Instructions to follow
For each line below that contains the word "seeking", return that line.

Dataset records:
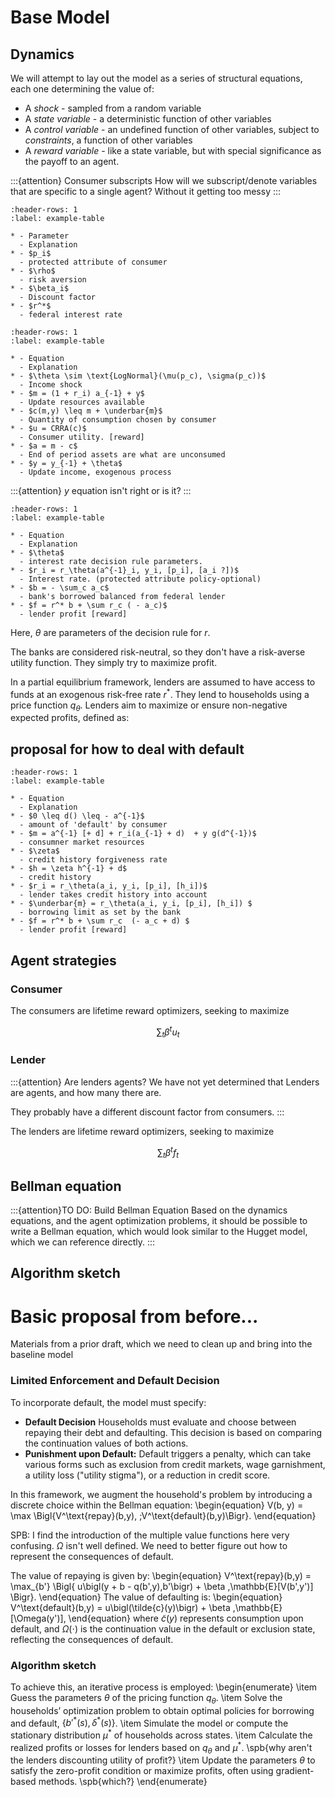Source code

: # Base Model


## Dynamics

We will attempt to lay out the model as a series of structural equations,
each one determining the value of:

- A *shock* - sampled from a random variable
- A *state variable* - a deterministic function of other variables
- A *control variable* - an undefined function of other variables, subject to *constraints*, a function of other variables
- A *reward variable* - like a state variable, but with special significance as the payoff to an agent.

:::{attention} Consumer subscripts
How will we subscript/denote variables that are specific to a single agent? Without it getting too messy
:::

```{list-table} Parameters
:header-rows: 1
:label: example-table

* - Parameter
  - Explanation
* - $p_i$
  - protected attribute of consumer
* - $\rho$
  - risk aversion
* - $\beta_i$
  - Discount factor
* - $r^*$
  - federal interest rate
```

```{list-table} Consumer dynamics
:header-rows: 1
:label: example-table

* - Equation
  - Explanation
* - $\theta \sim \text{LogNormal}(\mu(p_c), \sigma(p_c))$
  - Income shock
* - $m = (1 + r_i) a_{-1} + y$
  - Update resources available
* - $c(m,y) \leq m + \underbar{m}$
  - Quantity of consumption chosen by consumer
* - $u = CRRA(c)$
  - Consumer utility. [reward]
* - $a = m - c$
  - End of period assets are what are unconsumed
* - $y = y_{-1} + \theta$
  - Update income, exogenous process
```

:::{attention} $y$ equation isn't right
or is it?
:::


```{list-table} lender dynamics
:header-rows: 1
:label: example-table

* - Equation
  - Explanation
* - $\theta$
  - interest rate decision rule parameters.
* - $r_i = r_\theta(a^{-1}_i, y_i, [p_i], [a_i ?])$
  - Interest rate. (protected attribute policy-optional)
* - $b = - \sum_c a_c$
  - bank's borrowed balanced from federal lender
* - $f = r^* b + \sum r_c ( - a_c)$
  - lender profit [reward]
```

Here, $\theta$ are parameters of the decision rule for $r$.

The banks are considered risk-neutral, so they don't have a risk-averse utility function.
They simply try to maximize profit.


In a partial equilibrium framework, lenders are assumed to have access to funds at an exogenous risk-free rate $r^*$. They lend to households using a price function $q_\theta$. Lenders aim to maximize or ensure non-negative expected profits, defined as:

## proposal for how to deal with default

```{list-table} additional equations to handle defaulting. A proposal.
:header-rows: 1
:label: example-table

* - Equation
  - Explanation
* - $0 \leq d() \leq - a^{-1}$
  - amount of 'default' by consumer
* - $m = a^{-1} [+ d] + r_i(a_{-1} + d)  + y g(d^{-1})$
  - consumner market resources
* - $\zeta$
  - credit history forgiveness rate
* - $h = \zeta h^{-1} + d$
  - credit history
* - $r_i = r_\theta(a_i, y_i, [p_i], [h_i])$
  - lender takes credit history into account
* - $\underbar{m} = r_\theta(a_i, y_i, [p_i], [h_i]) $
  - borrowing limit as set by the bank
* - $f = r^* b + \sum r_c  (- a_c + d) $
  - lender profit [reward]
```

## Agent strategies

### Consumer

The consumers are lifetime reward optimizers, seeking to maximize

$$\sum_t \beta^t u_t$$

### Lender

:::{attention} Are lenders agents?
We have not yet determined that Lenders are agents, and how many there are.

They probably have a different discount factor from consumers.
:::

The lenders are lifetime reward optimizers, seeking to maximize

$$\sum_t \beta^t f_t$$

## Bellman equation


:::{attention}TO DO: Build Bellman Equation
Based on the dynamics equations, and the agent optimization problems, it should be possible to write a Bellman equation, which would look similar to the Hugget model, which we can reference directly.
:::


## Algorithm sketch


# Basic proposal from before...

Materials from a prior draft, which we need to clean up and bring into the baseline model

### Limited Enforcement and Default Decision

To incorporate default, the model must specify:

- **Default Decision** Households must evaluate and choose between repaying their debt and defaulting. This decision is based on comparing the continuation values of both actions.
- **Punishment upon Default:** Default triggers a penalty, which can take various forms such as exclusion from credit markets, wage garnishment, a utility loss ("utility stigma"), or a reduction in credit score.


In this framework, we augment the household's problem by introducing a discrete choice within the Bellman equation:
\begin{equation}
V(b, y) = \max \Bigl\{V^\text{repay}(b,y), \;V^\text{default}(b,y)\Bigr\}.
\end{equation}

SPB: I find the introduction of the multiple value functions here very confusing.  $\Omega$ isn't well defined. We need to better figure out how to represent the consequences of default.

The value of repaying is given by:
\begin{equation}
V^\text{repay}(b,y) = \max_{b'} \Bigl\{
    u\bigl(y + b - q(b',y)\,b'\bigr)
    + \beta \,\mathbb{E}[V(b',y')]
  \Bigr\}.
\end{equation}
The value of defaulting is:
\begin{equation}
V^\text{default}(b,y) = u\bigl(\tilde{c}(y)\bigr) + \beta \,\mathbb{E}[\Omega(y')],
\end{equation}
where $\tilde{c}(y)$ represents consumption upon default, and $\Omega(\cdot)$ is the continuation value in the default or exclusion state, reflecting the consequences of default.


### Algorithm sketch

To achieve this, an iterative process is employed:
\begin{enumerate}
    \item Guess the parameters $\theta$ of the pricing function $q_\theta$.
    \item Solve the households’ optimization problem to obtain optimal policies for borrowing and default, $\{b'^*(s), \delta^*(s)\}$.
    \item Simulate the model or compute the stationary distribution $\mu^*$ of households across states.
    \item Calculate the realized profits or losses for lenders based on $q_\theta$ and $\mu^*$. \spb{why aren't the lenders discounting utility of profit?}
    \item Update the parameters $\theta$ to satisfy the zero-profit condition or maximize profits, often using gradient-based methods. \spb{which?}
\end{enumerate}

Your response
The consumers are lifetime reward optimizers, seeking to maximize
The lenders are lifetime reward optimizers, seeking to maximize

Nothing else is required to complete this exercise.